Nowotny Says S&P Favors Fed’s Bond Buying Over ECB’s Policy
January 17, 2012, 1:51 AM ESTBy Boris Groendahl and Zoe Schneeweiss
Jan. 16 (Bloomberg) -- European Central Bank Governing Council member Ewald Nowotny said Standard & Poor’s downgrades of euro members was based on the ratings company’s favoring the Federal Reserve’s policy of buying government bonds over the ECB’s “restrictive” policy.

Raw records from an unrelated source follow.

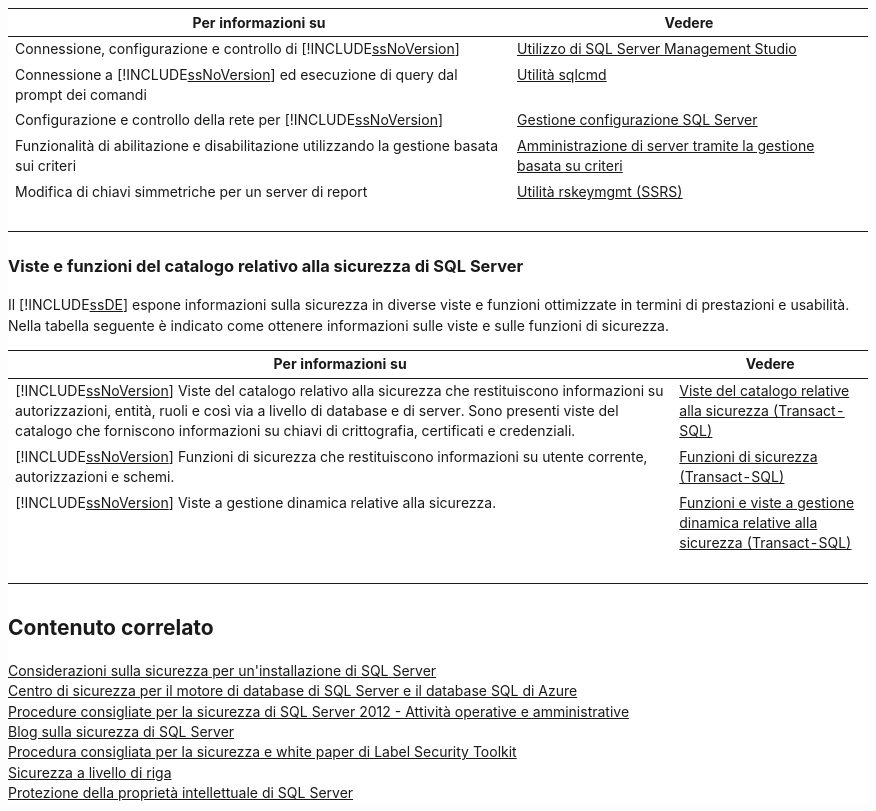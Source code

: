 |Per informazioni su|Vedere|  
|---------------------------|---------|  
|Connessione, configurazione e controllo di [!INCLUDE[ssNoVersion](../../includes/ssnoversion-md.md)]|[Utilizzo di SQL Server Management Studio](https://msdn.microsoft.com/library/f289e978-14ca-46ef-9e61-e1fe5fd593be)|  
|Connessione a [!INCLUDE[ssNoVersion](../../includes/ssnoversion-md.md)] ed esecuzione di query dal prompt dei comandi|[Utilità sqlcmd](../../tools/sqlcmd-utility.md)|  
|Configurazione e controllo della rete per [!INCLUDE[ssNoVersion](../../includes/ssnoversion-md.md)]|[Gestione configurazione SQL Server](../../relational-databases/sql-server-configuration-manager.md)|  
|Funzionalità di abilitazione e disabilitazione utilizzando la gestione basata sui criteri|[Amministrazione di server tramite la gestione basata su criteri](../../relational-databases/policy-based-management/administer-servers-by-using-policy-based-management.md)|  
|Modifica di chiavi simmetriche per un server di report|[Utilità rskeymgmt &#40;SSRS&#41;](../../reporting-services/tools/rskeymgmt-utility-ssrs.md)|  
| &nbsp; | &nbsp; |

### <a name="sql-server-security-catalog-views-and-functions"></a>Viste e funzioni del catalogo relativo alla sicurezza di SQL Server  
 Il [!INCLUDE[ssDE](../../includes/ssde-md.md)] espone informazioni sulla sicurezza in diverse viste e funzioni ottimizzate in termini di prestazioni e usabilità. Nella tabella seguente è indicato come ottenere informazioni sulle viste e sulle funzioni di sicurezza.  
  
|Per informazioni su|Vedere|  
|---------------------------|---------|  
|[!INCLUDE[ssNoVersion](../../includes/ssnoversion-md.md)] Viste del catalogo relativo alla sicurezza che restituiscono informazioni su autorizzazioni, entità, ruoli e così via a livello di database e di server. Sono presenti viste del catalogo che forniscono informazioni su chiavi di crittografia, certificati e credenziali.|[Viste del catalogo relative alla sicurezza &#40;Transact-SQL&#41;](../../relational-databases/system-catalog-views/security-catalog-views-transact-sql.md)|  
|[!INCLUDE[ssNoVersion](../../includes/ssnoversion-md.md)] Funzioni di sicurezza che restituiscono informazioni su utente corrente, autorizzazioni e schemi.|[Funzioni di sicurezza &#40;Transact-SQL&#41;](../../t-sql/functions/security-functions-transact-sql.md)|  
|[!INCLUDE[ssNoVersion](../../includes/ssnoversion-md.md)] Viste a gestione dinamica relative alla sicurezza.|[Funzioni e viste a gestione dinamica relative alla sicurezza &#40;Transact-SQL&#41;](../../relational-databases/system-dynamic-management-views/security-related-dynamic-management-views-and-functions-transact-sql.md)|  
| &nbsp; | &nbsp; |

## <a name="related-content"></a>Contenuto correlato  
 [Considerazioni sulla sicurezza per un'installazione di SQL Server](../../sql-server/install/security-considerations-for-a-sql-server-installation.md)  
 [Centro di sicurezza per il motore di database di SQL Server e il database SQL di Azure](../../relational-databases/security/security-center-for-sql-server-database-engine-and-azure-sql-database.md)  
[Procedure consigliate per la sicurezza di SQL Server 2012 - Attività operative e amministrative](https://download.microsoft.com/download/8/F/A/8FABACD7-803E-40FC-ADF8-355E7D218F4C/SQL_Server_2012_Security_Best_Practice_Whitepaper_Apr2012.docx)   
[Blog sulla sicurezza di SQL Server](https://blogs.msdn.microsoft.com/sqlsecurity/)  
[Procedura consigliata per la sicurezza e white paper di Label Security Toolkit](https://blogs.msdn.microsoft.com/sqlsecurity/2012/03/06/security-best-practice-and-label-security-whitepapers/)  
[Sicurezza a livello di riga](../../relational-databases/security/row-level-security.md)   
[Protezione della proprietà intellettuale di SQL Server](../../relational-databases/security/protecting-your-sql-server-intellectual-property.md)   
  
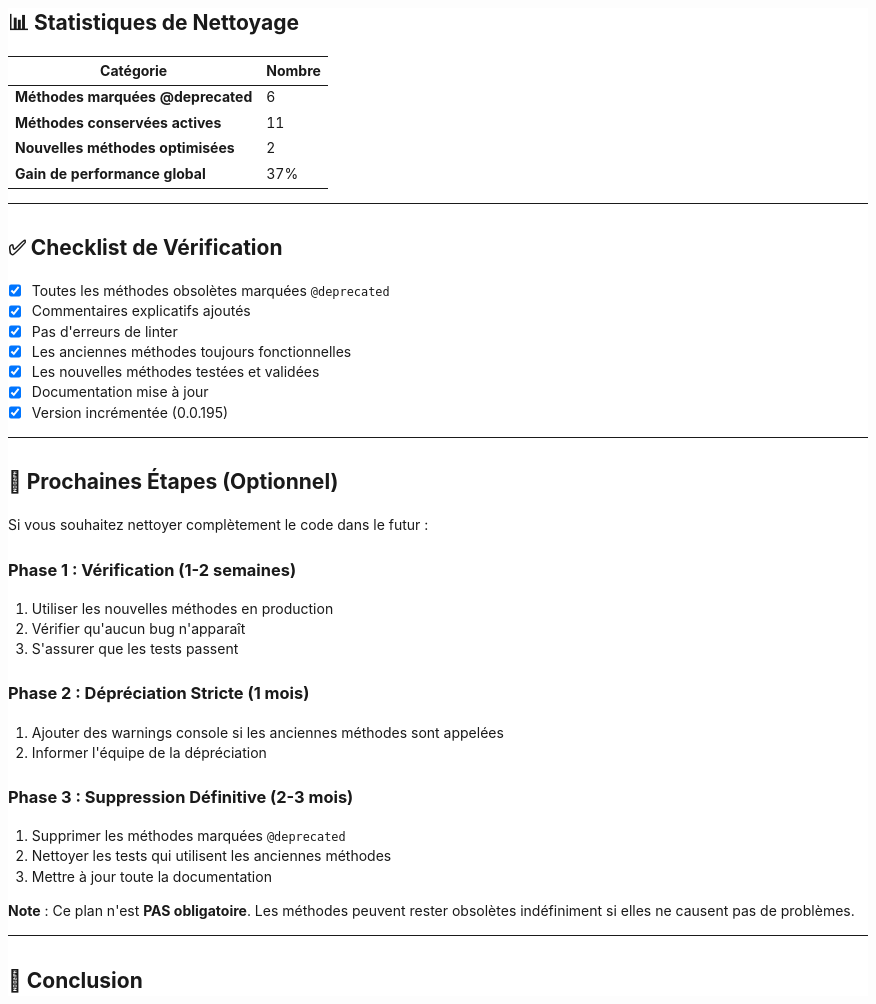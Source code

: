 ## 📊 Statistiques de Nettoyage

| Catégorie                         | Nombre |
| --------------------------------- | ------ |
| **Méthodes marquées @deprecated** | 6      |
| **Méthodes conservées actives**   | 11     |
| **Nouvelles méthodes optimisées** | 2      |
| **Gain de performance global**    | 37%    |

---

## ✅ Checklist de Vérification

- [x] Toutes les méthodes obsolètes marquées `@deprecated`
- [x] Commentaires explicatifs ajoutés
- [x] Pas d'erreurs de linter
- [x] Les anciennes méthodes toujours fonctionnelles
- [x] Les nouvelles méthodes testées et validées
- [x] Documentation mise à jour
- [x] Version incrémentée (0.0.195)

---

## 🔮 Prochaines Étapes (Optionnel)

Si vous souhaitez nettoyer complètement le code dans le futur :

### Phase 1 : Vérification (1-2 semaines)

1. Utiliser les nouvelles méthodes en production
2. Vérifier qu'aucun bug n'apparaît
3. S'assurer que les tests passent

### Phase 2 : Dépréciation Stricte (1 mois)

1. Ajouter des warnings console si les anciennes méthodes sont appelées
2. Informer l'équipe de la dépréciation

### Phase 3 : Suppression Définitive (2-3 mois)

1. Supprimer les méthodes marquées `@deprecated`
2. Nettoyer les tests qui utilisent les anciennes méthodes
3. Mettre à jour toute la documentation

**Note** : Ce plan n'est **PAS obligatoire**. Les méthodes peuvent rester obsolètes indéfiniment si elles ne causent pas de problèmes.

---

## 🎉 Conclusion
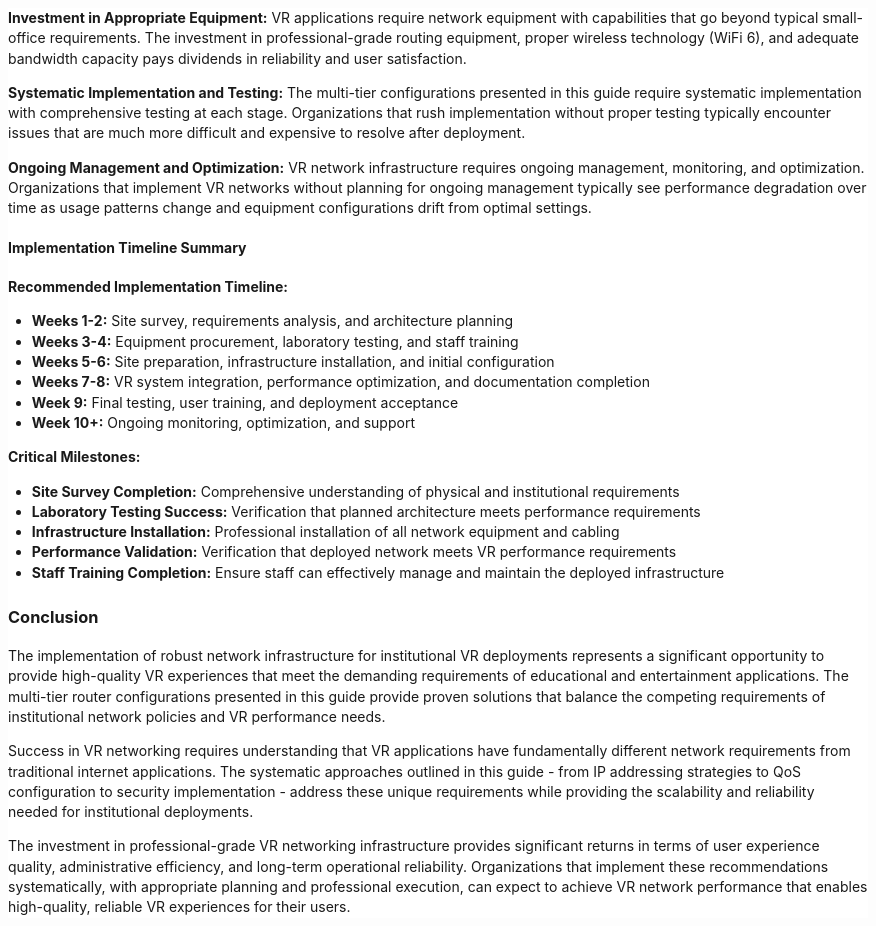 **Investment in Appropriate Equipment:**
VR applications require network equipment with capabilities that go beyond typical small-office requirements. The investment in professional-grade routing equipment, proper wireless technology (WiFi 6), and adequate bandwidth capacity pays dividends in reliability and user satisfaction.

**Systematic Implementation and Testing:**
The multi-tier configurations presented in this guide require systematic implementation with comprehensive testing at each stage. Organizations that rush implementation without proper testing typically encounter issues that are much more difficult and expensive to resolve after deployment.

**Ongoing Management and Optimization:**
VR network infrastructure requires ongoing management, monitoring, and optimization. Organizations that implement VR networks without planning for ongoing management typically see performance degradation over time as usage patterns change and equipment configurations drift from optimal settings.

#### Implementation Timeline Summary

**Recommended Implementation Timeline:**
- **Weeks 1-2:** Site survey, requirements analysis, and architecture planning
- **Weeks 3-4:** Equipment procurement, laboratory testing, and staff training
- **Weeks 5-6:** Site preparation, infrastructure installation, and initial configuration
- **Weeks 7-8:** VR system integration, performance optimization, and documentation completion
- **Week 9:** Final testing, user training, and deployment acceptance
- **Week 10+:** Ongoing monitoring, optimization, and support

**Critical Milestones:**
- **Site Survey Completion:** Comprehensive understanding of physical and institutional requirements
- **Laboratory Testing Success:** Verification that planned architecture meets performance requirements
- **Infrastructure Installation:** Professional installation of all network equipment and cabling
- **Performance Validation:** Verification that deployed network meets VR performance requirements
- **Staff Training Completion:** Ensure staff can effectively manage and maintain the deployed infrastructure

### Conclusion

The implementation of robust network infrastructure for institutional VR deployments represents a significant opportunity to provide high-quality VR experiences that meet the demanding requirements of educational and entertainment applications. The multi-tier router configurations presented in this guide provide proven solutions that balance the competing requirements of institutional network policies and VR performance needs.

Success in VR networking requires understanding that VR applications have fundamentally different network requirements from traditional internet applications. The systematic approaches outlined in this guide - from IP addressing strategies to QoS configuration to security implementation - address these unique requirements while providing the scalability and reliability needed for institutional deployments.

The investment in professional-grade VR networking infrastructure provides significant returns in terms of user experience quality, administrative efficiency, and long-term operational reliability. Organizations that implement these recommendations systematically, with appropriate planning and professional execution, can expect to achieve VR network performance that enables high-quality, reliable VR experiences for their users.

S&P has “general doubts regarding our strategy of combining consolidation measures with the very restrictive policy of the ECB,” Nowotny said in a panel discussion broadcast live on Austrian state television yesterday. “Their model is the American or the English one, where the central bank itself massively buys bonds,” he said, adding that “this is a fundamental political discussion, which one has to lead.”
The rating company on Jan. 13 lowered the top ratings of France and Austria one level to AA+, with “negative” outlooks, while affirming the ratings of countries that included Germany, Belgium and the Netherlands. The company also downgraded Italy, Portugal, Spain and Cyprus by two steps and cut Malta, Slovakia and Slovenia by one level.
S&P analysts, outlining the decision to downgrade the sovereign credit ratings of nine of the euro area’s 17 members, said the challenges posed by the crisis were rising.
“The explanation of S&P is fundamentally a political one -- they are unhappy with the developments in Europe,” said Nowotny, who also heads Austria’s central bank. “Frankly there are a lot of reasons to be unhappy, things are going too slowly.”